Mentoring and Mentorship – The Difference Between Heaven and Hell

How do we implement Mentoring and Mentorship of young adults  and get them where they need to go? Start with where you are… So here we are. A new year has begun. Your Millennial is back in university and you are hoping that last year’s effort (best described as crap-tabulous) will not be repeated. Horrible marks. Terrible self-talk/self-image. Massive anxiety.
Here’s the worst part… who can you talk to about your child? Especially if you believe (as so many of the parents who talk to me about this feel) that every other person’s child is doing fine and it is just your child who cannot cope.

I will give you the answer to the parent/Mentor issue at the end of this article but let’s start first with helping your child:

The Three Challenges

1. Just-in-Timers. for lots of students, it was easy in High School to wait to the last minute, binge study and pull off some nifty grades. The harsh reality is that this doesn’t work in University/College and the student does not have the resources or experience to try another way.

2. The Deliciousness of Indulgence. Being away from home and having no external controls, mixed with a massive amount of booze, weed and fellow video-gamers with unlimited internet access is a recipe for badness. The uninformed will say “just say no”… good luck with that.

3. The Scourge of Social Anxiety.
This is at epidemic proportions in North America. This anxiety can make it practically impossible to reach out for help in school. Making it difficult to get back on track when they fall behind, it can push them to make self-destructive choices when the inevitability of their situation is shoved in their face by mid-terms.

The Three Solutions

1. Just-in-timers meet the Daily Routine. By starting with the simplest tasks inserted in one’s day-to-day life, the Millennial learns to use a scheduler (why does this generation prefer to keep notes on loose slips of paper?!?) to take control of their daily lives. It may seem like a small step but simply being able to do one five minute task a day instills in them what they didn’t get by obligation or just-in-timing High School

2. Indulgence meet Observation: Remember what I said about “just say no”? Well double that on this one. We are not talking about people doing serious stuff in a way that is self-endangering. Those people need immediate action but for those indulging just enough to keep them from doing anything in life; here is the solution; observe it. Yes. Notice when you are doing your indulgence. Think about why you are doing it. Is it to self-medicate (i.e. deal with your anxiety)? Is it to alleviate boredom? Is it for social sharing? Is it ‘just ‘cuz? This may seems nuts but all of those are valid. The trick is to figure out which one, when, offer better things to do that you would enjoy more for some and leave the others (at the beginning). This is the start of conscious use and helps make different choices in the future.

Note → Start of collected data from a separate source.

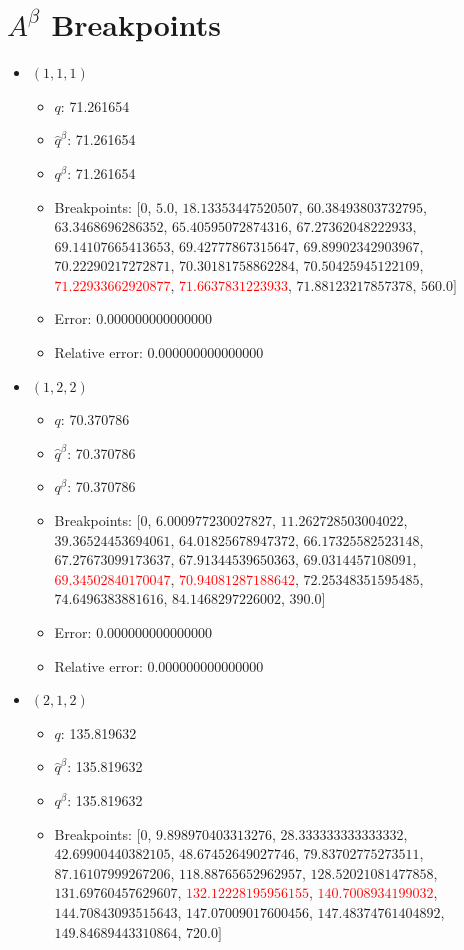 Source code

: \documentclass{article}%
\begin{document}
\section{$A^\beta$ Breakpoints}%
\thispagestyle{plain}%
\begin{itemize}%
	\item $(1, 1, 1)$%
	\begin{itemize}%
		\item $q$: 71.261654%
		\item $\hat{q}^\beta$: 71.261654%
		\item $q^\beta$: 71.261654%
		\item Breakpoints: $[$$0$, $5.0$, $18.13353447520507$, $60.38493803732795$, $63.3468696286352$, $65.40595072874316$, $67.27362048222933$, $69.14107665413653$, $69.42777867315647$, $69.89902342903967$, $70.22290217272871$, $70.30181758862284$, $70.50425945122109$, \textcolor{red}{$71.22933662920877$}, \textcolor{red}{$71.6637831223933$}, $71.88123217857378$, $560.0$$]$%
		\item Error: 0.000000000000000%
		\item Relative error: 0.000000000000000%
	\end{itemize}%
	\item $(1, 2, 2)$%
	\begin{itemize}%
		\item $q$: 70.370786%
		\item $\hat{q}^\beta$: 70.370786%
		\item $q^\beta$: 70.370786%
		\item Breakpoints: $[$$0$, $6.000977230027827$, $11.262728503004022$, $39.36524453694061$, $64.01825678947372$, $66.17325582523148$, $67.27673099173637$, $67.91344539650363$, $69.0314457108091$, \textcolor{red}{$69.34502840170047$}, \textcolor{red}{$70.94081287188642$}, $72.25348351595485$, $74.6496383881616$, $84.1468297226002$, $390.0$$]$%
		\item Error: 0.000000000000000%
		\item Relative error: 0.000000000000000%
	\end{itemize}%
	\item $(2, 1, 2)$%
	\begin{itemize}%
		\item $q$: 135.819632%
		\item $\hat{q}^\beta$: 135.819632%
		\item $q^\beta$: 135.819632%
		\item Breakpoints: $[$$0$, $9.898970403313276$, $28.333333333333332$, $42.69900440382105$, $48.67452649027746$, $79.83702775273511$, $87.16107999267206$, $118.88765652962957$, $128.52021081477858$, $131.69760457629607$, \textcolor{red}{$132.12228195956155$}, \textcolor{red}{$140.7008934199032$}, $144.70843093515643$, $147.07009017600456$, $147.48374761404892$, $149.84689443310864$, $720.0$$]$%

\end{itemize}
\end{itemize}
\end{document}
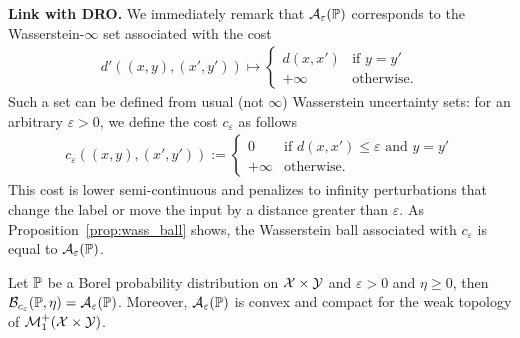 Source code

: \textbf{Link with DRO.} We immediately remark that $\mathcal{A}_\varepsilon(\mathbb{P})$ corresponds to the Wasserstein-$\infty$ set associated with
the cost
\begin{align*}
    d'((x,y),(x',y'))\mapsto \left\{
        \begin{array}{ll}
            d(x,x') & \mbox{if } y = y'\\
            +\infty & \mbox{otherwise.}
        \end{array}
    \right.
\end{align*}
Such a set can be defined from usual (not $\infty$) Wasserstein uncertainty sets:  for an arbitrary $\varepsilon>0$, we define the cost $c_\varepsilon$ as follows
\begin{align*}
c_\varepsilon((x,y),(x',y')) := \left\{
    \begin{array}{ll}
        0 & \mbox{if } d(x,x')\leq\varepsilon\mbox{ and }y = y'\\
        +\infty & \mbox{otherwise.}
    \end{array}
\right.
\end{align*}
This cost is lower semi-continuous and penalizes to infinity perturbations that change the label or move the input by a distance greater than $\varepsilon$. As Proposition~\ref{prop:wass_ball} shows, the Wasserstein ball associated with $c_\varepsilon$ is equal to $\mathcal{A}_{\varepsilon}(\mathbb{P})$.
\begin{prop}
\label{prop:wass_ball}
Let $\mathbb{P}$ be a Borel probability distribution on $\mathcal{X}\times\mathcal{Y}$ and $\varepsilon>0$ and $\eta\geq 0$, then
    $\mathcal{B}_{c_\varepsilon}(\mathbb{P},\eta) =\mathcal{A}_{\varepsilon}(\mathbb{P})$.
Moreover, $\mathcal{A}_{\varepsilon}(\mathbb{P})$ is convex and compact for the weak topology of $\mathcal{M}^+_1(\mathcal{X}\times\mathcal{Y})$.
\end{prop}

3. Calming Social Anxiety. This can seem so formidable. It requires a Mentor who conveys non-judgmental trust. It requires the Mentee looking at their challenge with kindness instead of harsh self-judgment and then to implement the following over six months; deep breathing (versus shallow breathing); visualization/meditation; learning positive self-talk; patience and relaxation.

Why Mentoring Young Adults May Not Work (at first)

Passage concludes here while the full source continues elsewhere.